• Activity:
Below are the records; locate each line with the word "lemma" and copy it.

[Stored data entries]

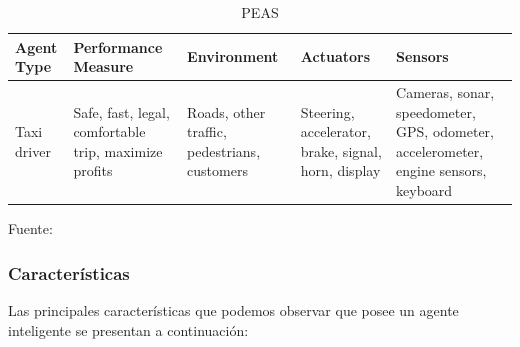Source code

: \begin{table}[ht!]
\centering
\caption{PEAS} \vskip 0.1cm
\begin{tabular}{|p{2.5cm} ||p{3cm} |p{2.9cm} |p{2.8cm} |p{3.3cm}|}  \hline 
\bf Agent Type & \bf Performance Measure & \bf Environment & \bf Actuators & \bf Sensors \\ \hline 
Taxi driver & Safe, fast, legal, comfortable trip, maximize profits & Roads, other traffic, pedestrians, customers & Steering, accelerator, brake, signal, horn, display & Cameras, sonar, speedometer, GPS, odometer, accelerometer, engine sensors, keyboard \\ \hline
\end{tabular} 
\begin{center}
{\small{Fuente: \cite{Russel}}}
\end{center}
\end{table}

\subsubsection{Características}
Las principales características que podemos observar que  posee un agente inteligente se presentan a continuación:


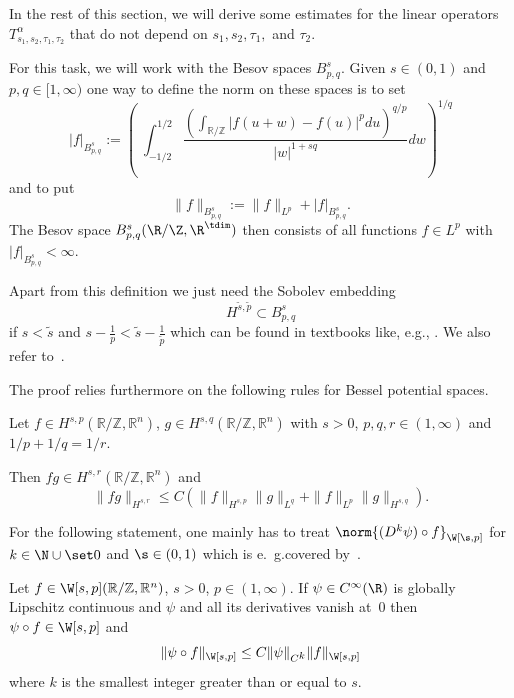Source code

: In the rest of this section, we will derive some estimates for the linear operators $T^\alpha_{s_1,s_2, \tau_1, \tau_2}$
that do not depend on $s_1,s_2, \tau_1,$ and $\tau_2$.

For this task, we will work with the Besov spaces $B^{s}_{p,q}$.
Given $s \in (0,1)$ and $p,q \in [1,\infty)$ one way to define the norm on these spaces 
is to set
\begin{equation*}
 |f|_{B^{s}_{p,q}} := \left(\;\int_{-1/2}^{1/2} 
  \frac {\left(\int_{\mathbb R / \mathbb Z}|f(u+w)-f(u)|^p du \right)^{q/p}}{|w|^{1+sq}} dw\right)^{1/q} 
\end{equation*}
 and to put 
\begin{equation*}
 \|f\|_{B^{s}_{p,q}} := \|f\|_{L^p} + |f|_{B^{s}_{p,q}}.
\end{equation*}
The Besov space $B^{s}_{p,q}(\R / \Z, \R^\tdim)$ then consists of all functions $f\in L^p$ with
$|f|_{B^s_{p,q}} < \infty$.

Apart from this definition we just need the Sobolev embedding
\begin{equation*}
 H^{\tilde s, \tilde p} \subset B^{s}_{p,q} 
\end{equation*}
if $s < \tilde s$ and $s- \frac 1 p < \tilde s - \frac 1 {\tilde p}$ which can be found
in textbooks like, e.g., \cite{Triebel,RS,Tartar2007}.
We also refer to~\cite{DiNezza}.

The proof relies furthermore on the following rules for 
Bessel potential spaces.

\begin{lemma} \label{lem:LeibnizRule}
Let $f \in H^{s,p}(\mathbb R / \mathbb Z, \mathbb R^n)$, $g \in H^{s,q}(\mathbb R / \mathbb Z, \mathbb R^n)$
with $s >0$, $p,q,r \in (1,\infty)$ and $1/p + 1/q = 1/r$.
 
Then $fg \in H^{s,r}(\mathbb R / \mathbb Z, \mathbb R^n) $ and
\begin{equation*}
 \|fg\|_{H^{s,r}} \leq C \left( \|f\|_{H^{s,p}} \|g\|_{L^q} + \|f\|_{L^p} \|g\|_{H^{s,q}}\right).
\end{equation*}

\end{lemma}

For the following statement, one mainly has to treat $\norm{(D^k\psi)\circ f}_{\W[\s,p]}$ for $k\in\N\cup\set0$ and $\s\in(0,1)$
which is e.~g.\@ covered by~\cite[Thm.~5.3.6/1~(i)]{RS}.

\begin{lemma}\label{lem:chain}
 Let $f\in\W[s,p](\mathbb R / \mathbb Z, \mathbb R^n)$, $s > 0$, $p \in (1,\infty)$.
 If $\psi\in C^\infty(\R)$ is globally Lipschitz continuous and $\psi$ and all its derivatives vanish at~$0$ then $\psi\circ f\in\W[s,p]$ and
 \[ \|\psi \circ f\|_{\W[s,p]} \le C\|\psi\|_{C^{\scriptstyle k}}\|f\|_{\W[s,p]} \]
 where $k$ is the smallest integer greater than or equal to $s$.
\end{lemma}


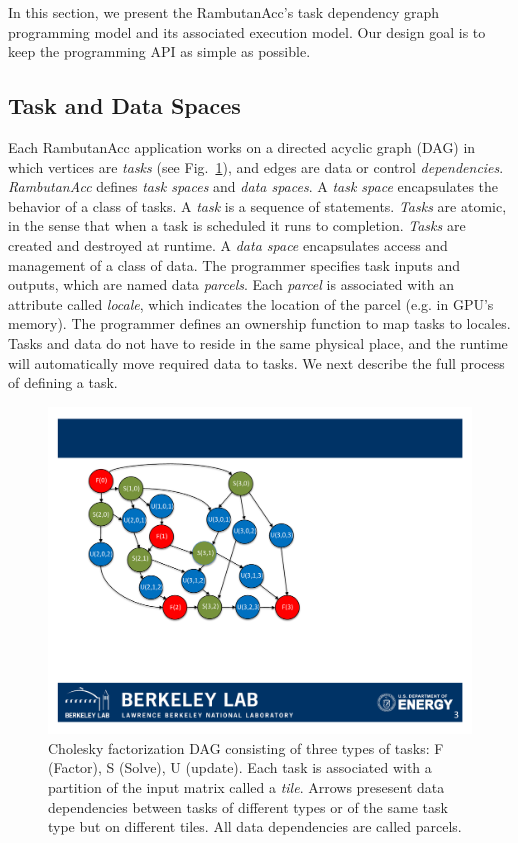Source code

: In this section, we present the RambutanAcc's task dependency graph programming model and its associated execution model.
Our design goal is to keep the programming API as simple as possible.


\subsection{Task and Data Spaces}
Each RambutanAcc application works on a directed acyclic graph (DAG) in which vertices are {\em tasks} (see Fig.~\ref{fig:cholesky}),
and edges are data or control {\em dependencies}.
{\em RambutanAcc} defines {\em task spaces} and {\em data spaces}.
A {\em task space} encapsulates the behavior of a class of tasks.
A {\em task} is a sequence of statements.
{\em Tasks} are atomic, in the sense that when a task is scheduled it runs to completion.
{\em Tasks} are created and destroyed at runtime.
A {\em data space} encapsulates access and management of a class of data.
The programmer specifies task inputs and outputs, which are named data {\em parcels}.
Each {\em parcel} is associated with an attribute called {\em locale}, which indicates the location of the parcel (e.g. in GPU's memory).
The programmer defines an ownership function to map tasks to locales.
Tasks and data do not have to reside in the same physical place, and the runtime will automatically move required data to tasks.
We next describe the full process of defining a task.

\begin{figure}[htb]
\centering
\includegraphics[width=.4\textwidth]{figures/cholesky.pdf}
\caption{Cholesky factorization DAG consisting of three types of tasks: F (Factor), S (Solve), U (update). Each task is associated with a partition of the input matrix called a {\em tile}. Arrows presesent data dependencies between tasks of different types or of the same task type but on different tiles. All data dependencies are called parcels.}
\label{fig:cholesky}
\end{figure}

• Solution for this problem:
\begin{lemma} \label{lem:LeibnizRule}
\end{lemma}
\begin{lemma}\label{lem:chain}
\end{lemma}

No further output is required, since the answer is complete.